(After this, per Captain America Reborn, for 616ers.)Sixty-nine years ago, 156,000 Allied soldiers landed on the coast of Normandy and attacked the Nazis in their sleep. It was a day that would go down in history as beginning of the end of Hitler's reign of terror, but we didn't know it at the time. Our commanders told us that we'd take the enemy by surprise, but it seemed like nothing of the kind when machine gunfire rained down on us as we stormed the beaches. I remember the terror gleaming in their eyes like it was yesterday
, because I had the distinction of living that day twice. Soldiers are often portrayed as stoic and impervious to their own peril, but you can't be brave if you're not scared. Valor, by its very definition, is the courage to persevere in the face of your greatest fears.
I take no shame in admitting that I was afraid that day -- and unlike my comrades, I had the benefit of a shield capable of repelling bullets. The valiant Americans, Britons, and Canadians beside me had only the uniforms on their backs. When their fellow soldiers fell, they pushed on. When they felt shrapnel tear into their flesh, they mustered the strength to disable the weapons of their own wounding. Nearly 4500 Allied soldiers died that day, with 115,000 more Allied deaths in the month-long battle that followed. And yet, to say that they
lost their lives is a misnomer. To lose something is to misplace it. To be lost is to have gone astray. Those noble, courageous, and unselfish men (and a number of equally noble, courageous, and unselfish women)
knowingly sacrificed themselves so that others might live in a world without tyranny. Without their willingness to lay down their lives for the sake of the
human race, we would not be sitting here today with the
freedom to speak out against our oppressors -- if we were even sitting here today at all. Whether this is natively your world or whether you are simply a visitor, there would be no refuge, shelter, or sanctuary to grant if not for their valor and their suffering.

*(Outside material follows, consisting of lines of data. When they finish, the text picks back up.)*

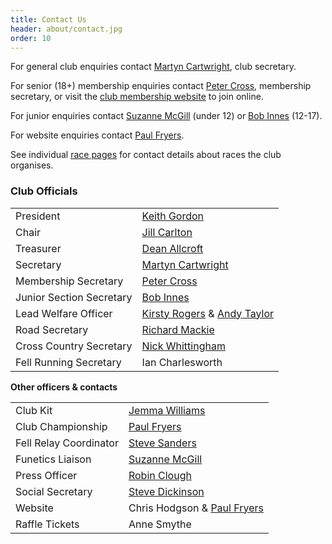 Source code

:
```yaml
---
title: Contact Us
header: about/contact.jpg
order: 10
---
```

For general club enquiries contact [Martyn Cartwright](mailto:martynandpauline@gmail.com), club secretary.

For senior (18+) membership enquiries contact [Peter Cross](mailto:peter.cross@bhp.co.uk), membership secretary, or visit the [club membership website](https://membermojo.co.uk/pfrac) to join online.

For junior enquiries contact [Suzanne McGill](mailto:funetics_penistone@hotmail.com) (under 12) or [Bob Innes](mailto:janeandbob239@btinternet.com) (12-17).

For website enquiries contact [Paul Fryers](mailto:paul.fryers@gmail.com).

See individual [race pages](https://pfrac.co.uk/races) for contact details about races the club organises.

### Club Officials

|                                       |                                                             |
| ------------------------------------- | ----------------------------------------------------------- |
| President                             | [Keith Gordon](mailto:keithhgordon@me.com)                  |
| Chair                                 | [Jill Carlton](mailto:jillycarlton1@gmail.com)                     |
| Treasurer                             | [Dean Allcroft](mailto:deanallcroft@gmail.com)              |
| Secretary                             | [Martyn Cartwright](mailto:martynandpauline@gmail.com)      |
| Membership Secretary                  | [Peter Cross](mailto:peter.cross@bhp.co.uk)                 |
| Junior Section Secretary              | [Bob Innes](mailto:janeandbob239@btinternet.com)            |
| Lead Welfare Officer              | [Kirsty Rogers](kirstyandflynn@gmail.com)  & [Andy Taylor](mailto:at.topcop7572@hotmail.com)                       |
| Road Secretary                        | [Richard Mackie](mailto:macklandr@aol.com)                  |
| Cross Country Secretary               | [Nick Whittingham](mailto:nick.whittingham@btinternet.com)  |
| Fell Running Secretary                | Ian Charlesworth                 |

**Other officers & contacts**     
                                                      
|                                       |  |                                                            
| ------------------------------------- | ----------------------------------------------------------- |
| Club Kit                              | [Jemma Williams](mailto:jemstone1981@hotmail.com)           |
| Club Championship                     | [Paul Fryers](mailto:paul.fryers@gmail.com)                 |
| Fell Relay Coordinator                | [Steve Sanders](mailto:stevemsanders71@gmail.com)        |
| Funetics Liaison                      | [Suzanne McGill](mailto:funetics_penistone@hotmail.com)     |
| Press Officer                         | [Robin Clough](mailto:robin.clough@dataconsulting.co.uk)    |
| Social Secretary                   | [Steve Dickinson](mailto:steve@osi.uk.com)                 |
| Website                               | Chris Hodgson & [Paul Fryers](mailto:paul.fryers@gmail.com) |
| Raffle Tickets                        | Anne Smythe                                                 |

There can no overstating the magnitude of that sacrifice, but death is not the only sacrifice that those brave men and women made. For the millions of soldiers who returned home, having watched their friends die, having glimpsed the
carnage of concentration camps, and having witnessed some of the greatest atrocities ever committed on this Earth, peace was -- and for many, still
is -- the most difficult thing to find. Today, there are over a million veterans of World War II living in the United States alone, and far too many of them have been forgotten. We take for granted the freedom that they faced unimaginable horrors to return to us. We take for granted the liberty that would have been lost without their bravery. For the young, especially, World War II and D-Day are words and photographs in history books, but for the old, the memories are all too real.
Today, when you see the memorials honoring the dead, I ask that you also remember the living. Tomorrow, this anniversary will pass and you will return to your lives, but for the soldiers who survived those beaches and outlived all but a tiny fraction of their loved ones, the battle goes on.
Help them.
Find an hour a week, a weekend a month, or a few days a year to take the time to thank them with a word, a meal, a dollar, or a smile.
Honor them, by telling them about your lives and reminding them what they sacrificed so much of theirs for. It takes
so little to give
so much to the people who need and deserve it the most.